PROBLEM STATEMENT: Return all of the records exactly.

* * *

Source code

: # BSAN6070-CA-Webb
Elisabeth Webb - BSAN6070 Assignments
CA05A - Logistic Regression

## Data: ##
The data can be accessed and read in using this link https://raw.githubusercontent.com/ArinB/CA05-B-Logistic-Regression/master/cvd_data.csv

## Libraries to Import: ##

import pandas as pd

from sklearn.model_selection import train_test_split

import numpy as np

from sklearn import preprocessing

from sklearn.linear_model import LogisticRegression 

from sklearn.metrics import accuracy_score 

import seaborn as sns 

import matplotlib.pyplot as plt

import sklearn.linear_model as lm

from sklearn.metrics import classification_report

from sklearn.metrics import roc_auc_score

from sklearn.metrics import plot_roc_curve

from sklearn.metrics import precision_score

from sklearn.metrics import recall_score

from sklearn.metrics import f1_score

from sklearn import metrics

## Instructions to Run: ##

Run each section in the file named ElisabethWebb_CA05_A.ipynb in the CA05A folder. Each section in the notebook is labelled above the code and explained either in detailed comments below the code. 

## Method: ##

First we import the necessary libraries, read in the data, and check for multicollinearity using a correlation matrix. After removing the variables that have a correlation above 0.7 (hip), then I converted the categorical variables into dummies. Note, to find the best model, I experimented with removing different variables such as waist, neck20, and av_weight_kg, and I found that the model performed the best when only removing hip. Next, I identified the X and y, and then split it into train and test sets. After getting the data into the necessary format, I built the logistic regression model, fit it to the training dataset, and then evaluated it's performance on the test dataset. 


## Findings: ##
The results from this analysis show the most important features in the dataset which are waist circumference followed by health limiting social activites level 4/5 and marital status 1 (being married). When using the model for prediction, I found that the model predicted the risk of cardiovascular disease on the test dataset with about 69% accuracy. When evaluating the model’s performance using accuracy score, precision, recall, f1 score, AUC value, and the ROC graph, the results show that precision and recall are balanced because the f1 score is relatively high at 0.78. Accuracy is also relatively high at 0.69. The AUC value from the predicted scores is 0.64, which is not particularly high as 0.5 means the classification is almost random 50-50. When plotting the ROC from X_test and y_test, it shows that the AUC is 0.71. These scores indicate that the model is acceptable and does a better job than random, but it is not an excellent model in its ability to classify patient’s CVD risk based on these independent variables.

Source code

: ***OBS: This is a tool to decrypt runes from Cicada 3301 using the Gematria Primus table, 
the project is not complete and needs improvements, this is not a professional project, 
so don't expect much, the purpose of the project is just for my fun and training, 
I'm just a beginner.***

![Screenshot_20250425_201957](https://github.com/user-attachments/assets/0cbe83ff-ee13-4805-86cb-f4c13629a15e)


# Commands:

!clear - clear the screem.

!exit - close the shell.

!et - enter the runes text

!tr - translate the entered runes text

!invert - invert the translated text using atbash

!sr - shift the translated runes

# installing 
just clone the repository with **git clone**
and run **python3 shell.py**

* * *

EXERCISE RESULT:
Source code

: # BSAN6070-CA-Webb
Elisabeth Webb - BSAN6070 Assignments
CA05A - Logistic Regression

## Data: ##
The data can be accessed and read in using this link https://raw.githubusercontent.com/ArinB/CA05-B-Logistic-Regression/master/cvd_data.csv

## Libraries to Import: ##

import pandas as pd

from sklearn.model_selection import train_test_split

import numpy as np

from sklearn import preprocessing

from sklearn.linear_model import LogisticRegression 

from sklearn.metrics import accuracy_score 

import seaborn as sns 

import matplotlib.pyplot as plt

import sklearn.linear_model as lm

from sklearn.metrics import classification_report

from sklearn.metrics import roc_auc_score

from sklearn.metrics import plot_roc_curve

from sklearn.metrics import precision_score

from sklearn.metrics import recall_score

from sklearn.metrics import f1_score

from sklearn import metrics

## Instructions to Run: ##

Run each section in the file named ElisabethWebb_CA05_A.ipynb in the CA05A folder. Each section in the notebook is labelled above the code and explained either in detailed comments below the code. 

## Method: ##

First we import the necessary libraries, read in the data, and check for multicollinearity using a correlation matrix. After removing the variables that have a correlation above 0.7 (hip), then I converted the categorical variables into dummies. Note, to find the best model, I experimented with removing different variables such as waist, neck20, and av_weight_kg, and I found that the model performed the best when only removing hip. Next, I identified the X and y, and then split it into train and test sets. After getting the data into the necessary format, I built the logistic regression model, fit it to the training dataset, and then evaluated it's performance on the test dataset. 


## Findings: ##
The results from this analysis show the most important features in the dataset which are waist circumference followed by health limiting social activites level 4/5 and marital status 1 (being married). When using the model for prediction, I found that the model predicted the risk of cardiovascular disease on the test dataset with about 69% accuracy. When evaluating the model’s performance using accuracy score, precision, recall, f1 score, AUC value, and the ROC graph, the results show that precision and recall are balanced because the f1 score is relatively high at 0.78. Accuracy is also relatively high at 0.69. The AUC value from the predicted scores is 0.64, which is not particularly high as 0.5 means the classification is almost random 50-50. When plotting the ROC from X_test and y_test, it shows that the AUC is 0.71. These scores indicate that the model is acceptable and does a better job than random, but it is not an excellent model in its ability to classify patient’s CVD risk based on these independent variables.

Source code

: ***OBS: This is a tool to decrypt runes from Cicada 3301 using the Gematria Primus table, 
the project is not complete and needs improvements, this is not a professional project, 
so don't expect much, the purpose of the project is just for my fun and training, 
I'm just a beginner.***

![Screenshot_20250425_201957](https://github.com/user-attachments/assets/0cbe83ff-ee13-4805-86cb-f4c13629a15e)


# Commands:

!clear - clear the screem.

!exit - close the shell.

!et - enter the runes text

!tr - translate the entered runes text

!invert - invert the translated text using atbash

!sr - shift the translated runes

# installing 
just clone the repository with **git clone**
and run **python3 shell.py**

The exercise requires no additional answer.